> REQUIRED ACTION
Among the entries below, take the line with "16. 支持 ApplePush Notification 服务；" and the line with "6. 来自附件耳机的远程控制信息", and output them and every line between them exactly, with nothing else.

[Dataset entries]
* * * * *
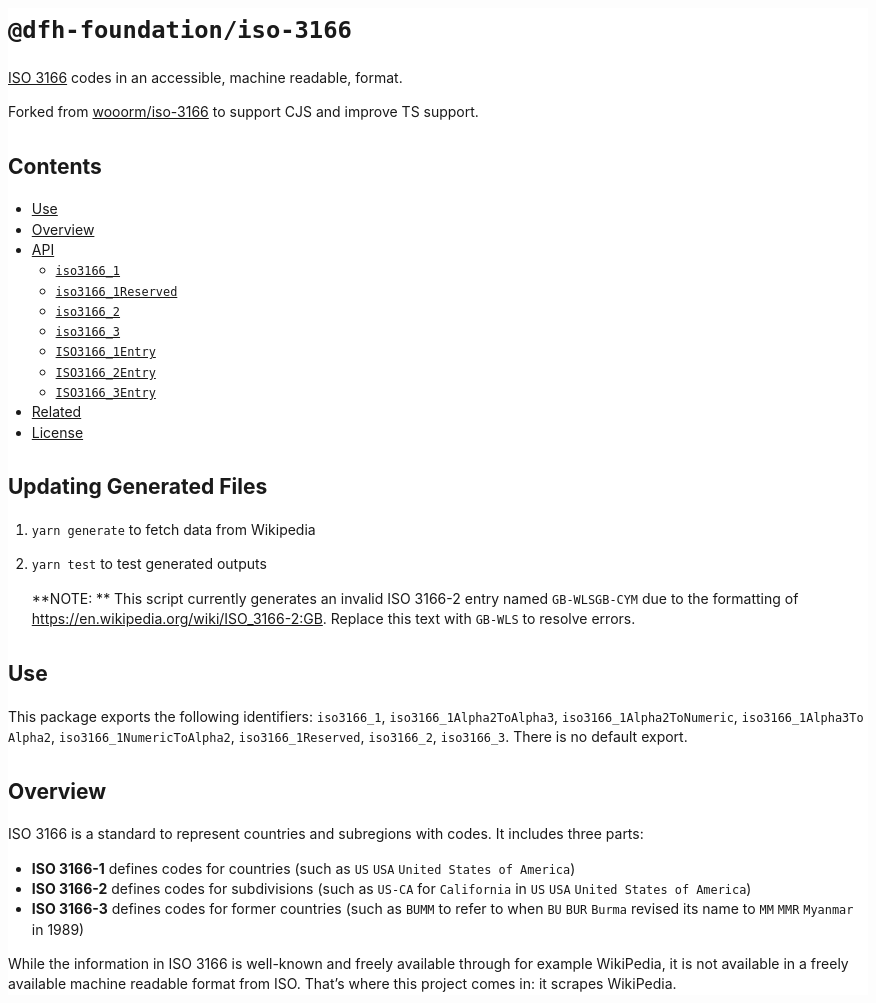 # `@dfh-foundation/iso-3166`

[ISO 3166][i3166] codes in an accessible, machine readable, format.

Forked from [wooorm/iso-3166][fork] to support CJS and improve TS support.

## Contents

-   [Use](#use)
-   [Overview](#overview)
-   [API](#api)
    -   [`iso3166_1`](#iso3166_1)
    -   [`iso3166_1Reserved`](#iso3166_1reserved)
    -   [`iso3166_2`](#iso3166_2)
    -   [`iso3166_3`](#iso3166_3)
    -   [`ISO3166_1Entry`](#iso3166_1entry)
    -   [`ISO3166_2Entry`](#iso3166_2entry)
    -   [`ISO3166_3Entry`](#iso3166_3entry)
-   [Related](#related)
-   [License](#license)

## Updating Generated Files

1. `yarn generate` to fetch data from Wikipedia
2. `yarn test` to test generated outputs

    **NOTE: **
    This script currently generates an invalid ISO 3166-2 entry named `GB-WLSGB-CYM` due
    to the formatting of https://en.wikipedia.org/wiki/ISO_3166-2:GB. Replace this text
    with `GB-WLS` to resolve errors.

## Use

This package exports the following identifiers: `iso3166_1`,
`iso3166_1Alpha2ToAlpha3`, `iso3166_1Alpha2ToNumeric`, `iso3166_1Alpha3ToAlpha2`,
`iso3166_1NumericToAlpha2`, `iso3166_1Reserved`, `iso3166_2`, `iso3166_3`.
There is no default export.

## Overview

ISO 3166 is a standard to represent countries and subregions with codes.
It includes three parts:

-   **ISO 3166-1** defines codes for countries (such as `US` `USA` `United States of America`)
-   **ISO 3166-2** defines codes for subdivisions (such as `US-CA` for
    `California` in `US` `USA` `United States of America`)
-   **ISO 3166-3** defines codes for former countries (such as `BUMM` to refer
    to when `BU` `BUR` `Burma` revised its name to `MM` `MMR` `Myanmar` in 1989)

While the information in ISO 3166 is well-known and freely available through for
example WikiPedia, it is not available in a freely available machine readable
format from ISO.
That’s where this project comes in: it scrapes WikiPedia.


[fork]: https://github.com/wooorm/iso-3166
[npm]: https://docs.npmjs.com/cli/install
[license]: LICENSE
[author]: https://wooorm.com
[i3166]: https://www.iso.org/iso-3166-country-codes.html
[um49]: https://unstats.un.org/unsd/methodology/m49/
[1]: src/generated/1.ts
[2]: src/generated/2.ts
[3]: src/generated/3.ts
[1-reserved]: src/generated/1-reserved.ts
[1-a2-to-1-a3]: src/generated/1-a2-to-1-a3.ts
[1-a2-to-1-n]: src/generated/1-a2-to-1-n.ts
[1-a3-to-1-a2]: src/generated/1-a3-to-1-a2.ts
[1-n-to-1-a2]: src/generated/1-n-to-1-a2.ts
[1-entry]: #iso3166_1entry
[2-entry]: #iso3166_2entry
[3-entry]: #iso3166_3entry
[state]: #state
[type]: #type
[assigned]: #assigned
[reserved]: #reserved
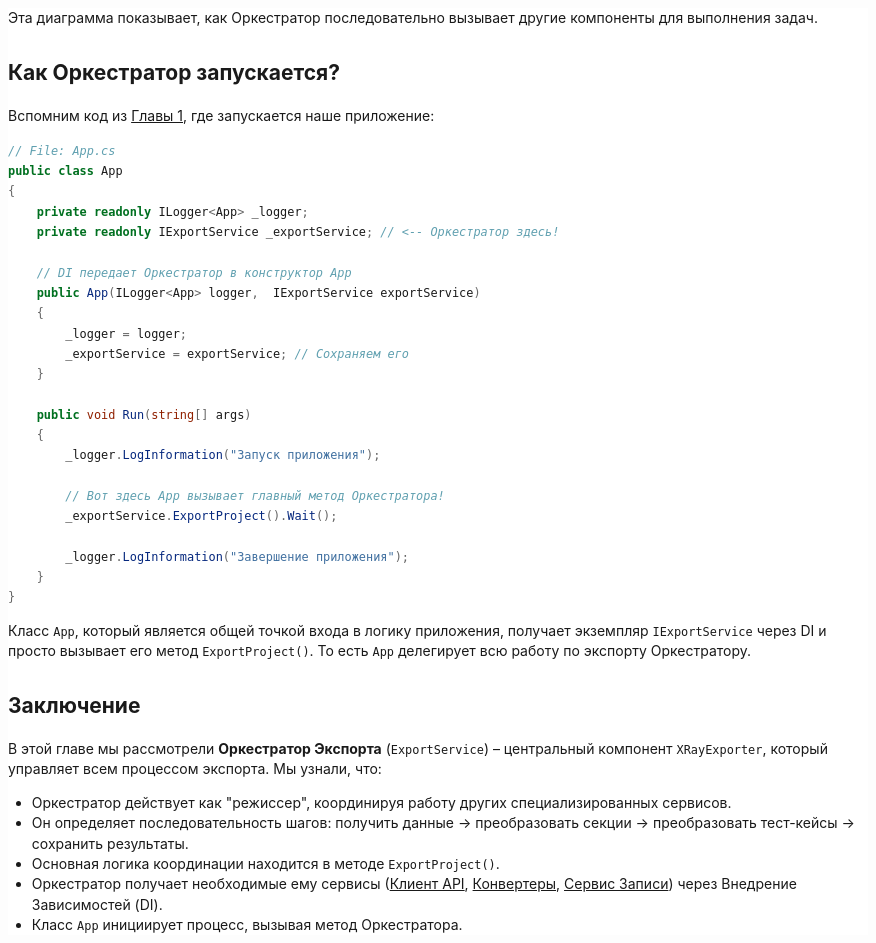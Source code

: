Эта диаграмма показывает, как Оркестратор последовательно вызывает другие компоненты для выполнения задач.

## Как Оркестратор запускается?

Вспомним код из [Главы 1](01_%D1%82%D0%BE%D1%87%D0%BA%D0%B0_%D0%B2%D1%85%D0%BE%D0%B4%D0%B0_%D0%B8_%D0%BA%D0%BE%D0%BD%D1%84%D0%B8%D0%B3%D1%83%D1%80%D0%B0%D1%86%D0%B8%D1%8F_.md), где запускается наше приложение:

```csharp
// File: App.cs
public class App
{
    private readonly ILogger<App> _logger;
    private readonly IExportService _exportService; // <-- Оркестратор здесь!

    // DI передает Оркестратор в конструктор App
    public App(ILogger<App> logger,  IExportService exportService)
    {
        _logger = logger;
        _exportService = exportService; // Сохраняем его
    }

    public void Run(string[] args)
    {
        _logger.LogInformation("Запуск приложения");

        // Вот здесь App вызывает главный метод Оркестратора!
        _exportService.ExportProject().Wait();

        _logger.LogInformation("Завершение приложения");
    }
}
```

Класс `App`, который является общей точкой входа в логику приложения, получает экземпляр `IExportService` через DI и просто вызывает его метод `ExportProject()`. То есть `App` делегирует всю работу по экспорту Оркестратору.

## Заключение

В этой главе мы рассмотрели **Оркестратор Экспорта** (`ExportService`) – центральный компонент `XRayExporter`, который управляет всем процессом экспорта. Мы узнали, что:

*   Оркестратор действует как "режиссер", координируя работу других специализированных сервисов.
*   Он определяет последовательность шагов: получить данные -> преобразовать секции -> преобразовать тест-кейсы -> сохранить результаты.
*   Основная логика координации находится в методе `ExportProject()`.
*   Оркестратор получает необходимые ему сервисы ([Клиент API](03_клиент_api_xray_.md), [Конвертеры](04_конвертер_тест_кейсов_.md), [Сервис Записи](05_конвертер_секций_.md)) через Внедрение Зависимостей (DI).
*   Класс `App` инициирует процесс, вызывая метод Оркестратора.
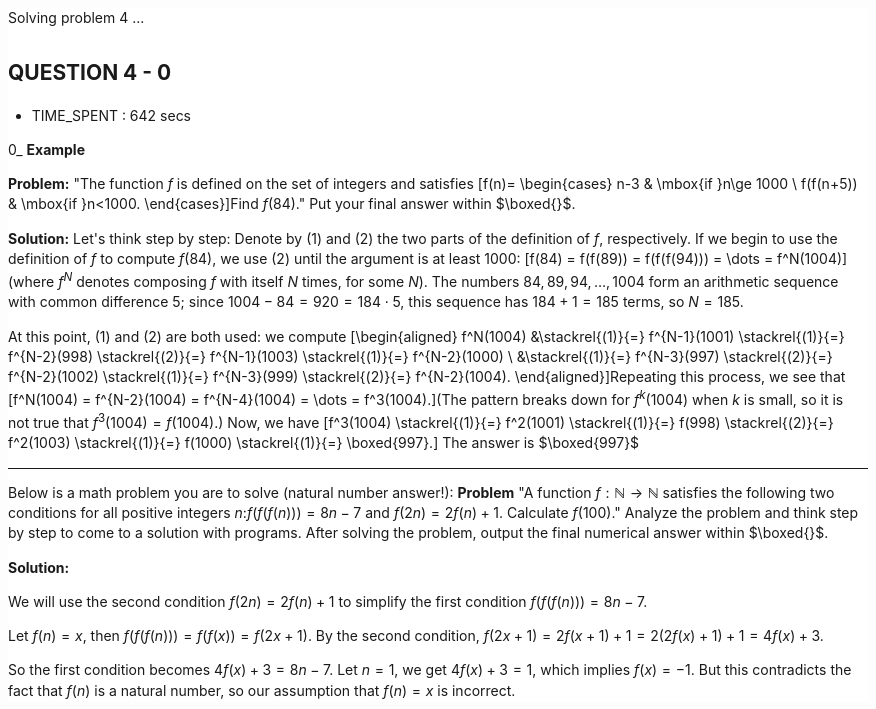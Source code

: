 Solving problem 4 ...



## QUESTION 4 - 0 
- TIME_SPENT : 642 secs

0_
**Example**

**Problem:** 
"The function $f$ is defined on the set of integers and satisfies \[f(n)= \begin{cases}  n-3 & \mbox{if }n\ge 1000 \\  f(f(n+5)) & \mbox{if }n<1000. \end{cases}\]Find $f(84)$."
Put your final answer within $\boxed{}$.

**Solution:** 
Let's think step by step:
Denote by (1) and (2) the two parts of the definition of $f$, respectively. If we begin to use the definition of $f$ to compute $f(84)$, we use (2) until the argument is at least $1000$: \[f(84) = f(f(89)) = f(f(f(94))) = \dots = f^N(1004)\](where $f^N$ denotes composing $f$ with itself $N$ times, for some $N$). The numbers $84, 89, 94, \dots, 1004$ form an arithmetic sequence with common difference $5$; since $1004 - 84 = 920 = 184 \cdot 5$, this sequence has $184 + 1 = 185$ terms, so $N = 185$.

At this point, (1) and (2) are both used: we compute \[\begin{aligned} f^N(1004) &\stackrel{(1)}{=} f^{N-1}(1001) \stackrel{(1)}{=} f^{N-2}(998) \stackrel{(2)}{=} f^{N-1}(1003) \stackrel{(1)}{=} f^{N-2}(1000) \\ &\stackrel{(1)}{=} f^{N-3}(997) \stackrel{(2)}{=} f^{N-2}(1002) \stackrel{(1)}{=} f^{N-3}(999) \stackrel{(2)}{=} f^{N-2}(1004). \end{aligned}\]Repeating this process, we see that \[f^N(1004) = f^{N-2}(1004) = f^{N-4}(1004) = \dots = f^3(1004).\](The pattern breaks down for $f^k(1004)$ when $k$ is small, so it is not true that $f^3(1004) = f(1004)$.) Now, we have \[f^3(1004) \stackrel{(1)}{=} f^2(1001) \stackrel{(1)}{=} f(998) \stackrel{(2)}{=} f^2(1003) \stackrel{(1)}{=} f(1000) \stackrel{(1)}{=} \boxed{997}.\] The answer is $\boxed{997}$


---

Below is a math problem you are to solve (natural number answer!):
**Problem**
"A function $f: \mathbb N \to \mathbb N$ satisfies the following two conditions for all positive integers $n$:$f(f(f(n)))=8n-7$ and $f(2n)=2f(n)+1$. Calculate $f(100)$."
Analyze the problem and think step by step to come to a solution with programs. After solving the problem, output the final numerical answer within $\boxed{}$.

**Solution:**



We will use the second condition $f(2n) = 2f(n) + 1$ to simplify the first condition $f(f(f(n))) = 8n - 7$.

Let $f(n) = x$, then $f(f(f(n))) = f(f(x)) = f(2x + 1)$. By the second condition, $f(2x + 1) = 2f(x + 1) + 1 = 2(2f(x) + 1) + 1 = 4f(x) + 3$.

So the first condition becomes $4f(x) + 3 = 8n - 7$. Let $n = 1$, we get $4f(x) + 3 = 1$, which implies $f(x) = -1$. But this contradicts the fact that $f(n)$ is a natural number, so our assumption that $f(n) = x$ is incorrect.
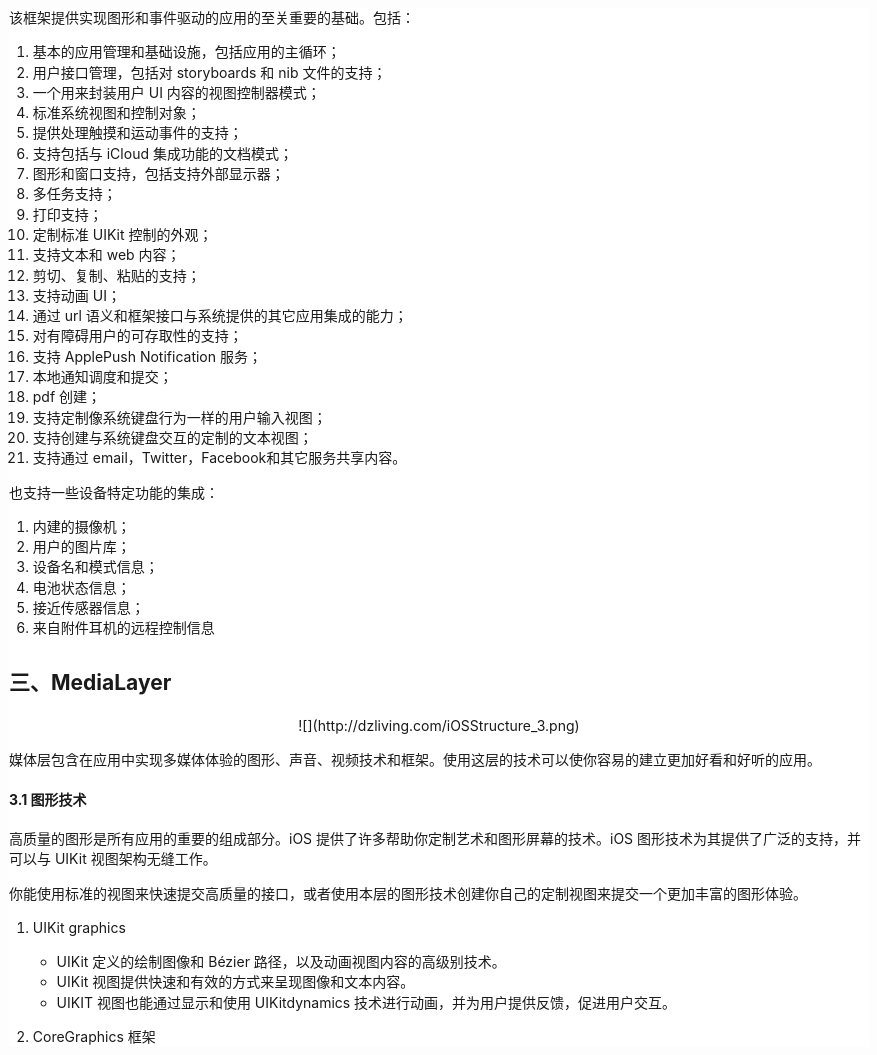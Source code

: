 该框架提供实现图形和事件驱动的应用的至关重要的基础。包括：

1. 基本的应用管理和基础设施，包括应用的主循环；
2. 用户接口管理，包括对 storyboards 和 nib 文件的支持；
3. 一个用来封装用户 UI 内容的视图控制器模式；
4. 标准系统视图和控制对象；
5. 提供处理触摸和运动事件的支持；
6. 支持包括与 iCloud 集成功能的文档模式；
7. 图形和窗口支持，包括支持外部显示器；
8. 多任务支持；
9. 打印支持；
10. 定制标准 UIKit 控制的外观；
11. 支持文本和 web 内容；
12. 剪切、复制、粘贴的支持；
13. 支持动画 UI；
14. 通过 url 语义和框架接口与系统提供的其它应用集成的能力；
15. 对有障碍用户的可存取性的支持；
16. 支持 ApplePush Notification 服务；
17. 本地通知调度和提交；
18. pdf 创建；
19. 支持定制像系统键盘行为一样的用户输入视图；
20. 支持创建与系统键盘交互的定制的文本视图；
21. 支持通过 email，Twitter，Facebook和其它服务共享内容。

也支持一些设备特定功能的集成：

1. 内建的摄像机；
2. 用户的图片库；
3. 设备名和模式信息；
4. 电池状态信息；
5. 接近传感器信息；
6. 来自附件耳机的远程控制信息

## 三、MediaLayer

<center>
![](http://dzliving.com/iOSStructure_3.png)
</center>

媒体层包含在应用中实现多媒体体验的图形、声音、视频技术和框架。使用这层的技术可以使你容易的建立更加好看和好听的应用。

#### 3.1 图形技术

高质量的图形是所有应用的重要的组成部分。iOS 提供了许多帮助你定制艺术和图形屏幕的技术。iOS 图形技术为其提供了广泛的支持，并可以与 UIKit 视图架构无缝工作。

你能使用标准的视图来快速提交高质量的接口，或者使用本层的图形技术创建你自己的定制视图来提交一个更加丰富的图形体验。

1. UIKit graphics

	* UIKit 定义的绘制图像和 Bézier 路径，以及动画视图内容的高级别技术。
	* UIKit 视图提供快速和有效的方式来呈现图像和文本内容。
	* UIKIT 视图也能通过显示和使用 UIKitdynamics 技术进行动画，并为用户提供反馈，促进用户交互。

2. CoreGraphics 框架
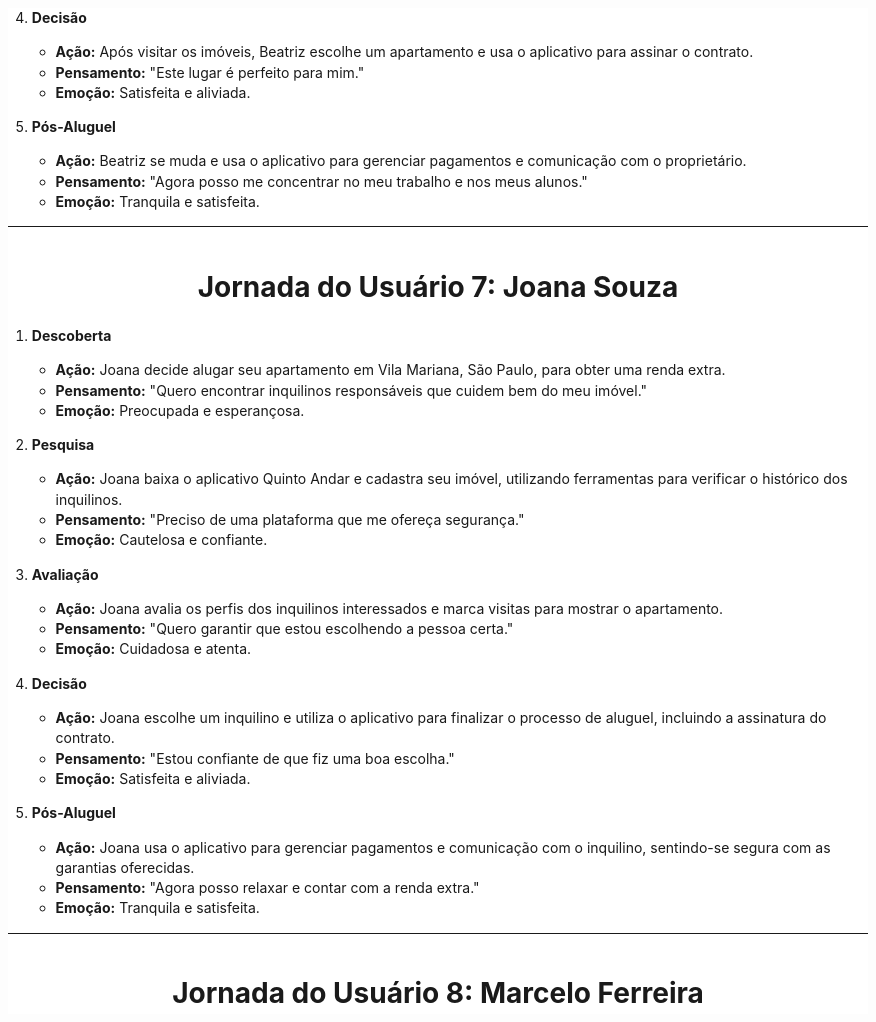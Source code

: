 4. **Decisão**
    - **Ação:** Após visitar os imóveis, Beatriz escolhe um apartamento e usa o aplicativo para assinar o contrato.
    - **Pensamento:** "Este lugar é perfeito para mim."
    - **Emoção:** Satisfeita e aliviada.

5. **Pós-Aluguel**
    - **Ação:** Beatriz se muda e usa o aplicativo para gerenciar pagamentos e comunicação com o proprietário.
    - **Pensamento:** "Agora posso me concentrar no meu trabalho e nos meus alunos."
    - **Emoção:** Tranquila e satisfeita.

---
<center>

# Jornada do Usuário 7: Joana Souza

</center>

1. **Descoberta**
    - **Ação:** Joana decide alugar seu apartamento em Vila Mariana, São Paulo, para obter uma renda extra.
    - **Pensamento:** "Quero encontrar inquilinos responsáveis que cuidem bem do meu imóvel."
    - **Emoção:** Preocupada e esperançosa.

2. **Pesquisa**
    - **Ação:** Joana baixa o aplicativo Quinto Andar e cadastra seu imóvel, utilizando ferramentas para verificar o histórico dos inquilinos.
    - **Pensamento:** "Preciso de uma plataforma que me ofereça segurança."
    - **Emoção:** Cautelosa e confiante.

3. **Avaliação**
    - **Ação:** Joana avalia os perfis dos inquilinos interessados e marca visitas para mostrar o apartamento.
    - **Pensamento:** "Quero garantir que estou escolhendo a pessoa certa."
    - **Emoção:** Cuidadosa e atenta.

4. **Decisão**
    - **Ação:** Joana escolhe um inquilino e utiliza o aplicativo para finalizar o processo de aluguel, incluindo a assinatura do contrato.
    - **Pensamento:** "Estou confiante de que fiz uma boa escolha."
    - **Emoção:** Satisfeita e aliviada.

5. **Pós-Aluguel**
    - **Ação:** Joana usa o aplicativo para gerenciar pagamentos e comunicação com o inquilino, sentindo-se segura com as garantias oferecidas.
    - **Pensamento:** "Agora posso relaxar e contar com a renda extra."
    - **Emoção:** Tranquila e satisfeita.

---
<center>

# Jornada do Usuário 8: Marcelo Ferreira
* * * * *
> RESPONSE FOR THIS EXERCISE
16. 支持 ApplePush Notification 服务；
17. 本地通知调度和提交；
18. pdf 创建；
19. 支持定制像系统键盘行为一样的用户输入视图；
20. 支持创建与系统键盘交互的定制的文本视图；
21. 支持通过 email，Twitter，Facebook和其它服务共享内容。

也支持一些设备特定功能的集成：

1. 内建的摄像机；
2. 用户的图片库；
3. 设备名和模式信息；
4. 电池状态信息；
5. 接近传感器信息；
6. 来自附件耳机的远程控制信息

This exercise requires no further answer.